Wednesday, March 21, 2012

Half empty

At a time when the shade of the Scopes Trial is being revived in Tennessee (just one of many monstrosities committed by Republican State Houses across the land as we reap the whirlwind of 2010 Tea Party movements), these undated words of Alvin Johnson ring as true as ever:

I maintain that the supplementing of half education is the more imperative challenge to the nation. It is not the working farmer nor the factory hand of the Middle West who keeps up an embarrassing propaganda for American isolationism in an era of worker solidarity or world downfall. That is the activity of the half educated.
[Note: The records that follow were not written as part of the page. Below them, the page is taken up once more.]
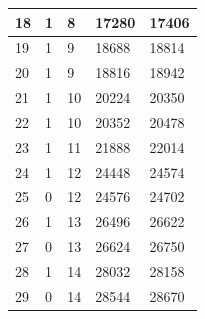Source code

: \documentclass{beamer}
\begin{document}
\begin{frame}
\begin{table}[H]
\begin{center}
\begin{tabular}{| p{1.25cm} | p{1.75cm} | p{2cm} | p{1.75cm} | p{1.75cm} |}
                    \hline
                    18 & 1 & 8 & 17280 & 17406 \\ 
                    \hline
                    19 & 1 & 9 & 18688 & 18814 \\ 
                    \hline
                    20 & 1 & 9 & 18816 & 18942 \\ 
                    \hline
                    21 & 1 & 10 & 20224 & 20350 \\ 
                    \hline
                    22 & 1 & 10 & 20352 & 20478 \\ 
                    \hline
                    23 & 1 & 11 & 21888 & 22014 \\ 
                    \hline
                    24 & 1 & 12 & 24448 & 24574 \\ 
                    \hline
                    25 & 0 & 12 & 24576 & 24702 \\ 
                    \hline
                    26 & 1 & 13 & 26496 & 26622 \\ 
                    \hline
                    27 & 0 & 13 & 26624 & 26750 \\ 
                    \hline
                    28 & 1 & 14 & 28032 & 28158 \\ 
                    \hline
                    29 & 0 & 14 & 28544 & 28670 \\ 
                    \hline
                \end{tabular}
            \end{center}
        \end{table}
\end{frame}
\end{document}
It was not the mass of the uneducated who espoused the Nordic myth or swallowed whole that preposterous forgery, the Protocols of the Elders of Zion. Listen to the half educated in Congress, and you will agree, the half educated are our real problem.
“The Future of Adult Education,” n. d. (New School Archive), 2;
qtd. in Steven Mark Ehrlich, “Transformative Adult Education, Institutional
Paradox and the New School for Social Research” (PhD Boston College, 1995), 68-69

The phrase "half-educated" seems to have come from Nicholas Murray Butler, at least it is so credited in Johnson's autobiography:

The New School was operating on the theory that the continued education of the educated is a vital national interest. Nicholas Murray Butler, with a true poet's sublime arrogance, had called America the "best haf-educated people in the world."The illiterate South Atlantic mountaineers are no menace to America. The somewhat literate McCarthys are a desperat menace. If we can't set up a scheme for educating the half-educated we shall have to fall back on illiteracy or semi-illiteracy for our salvation.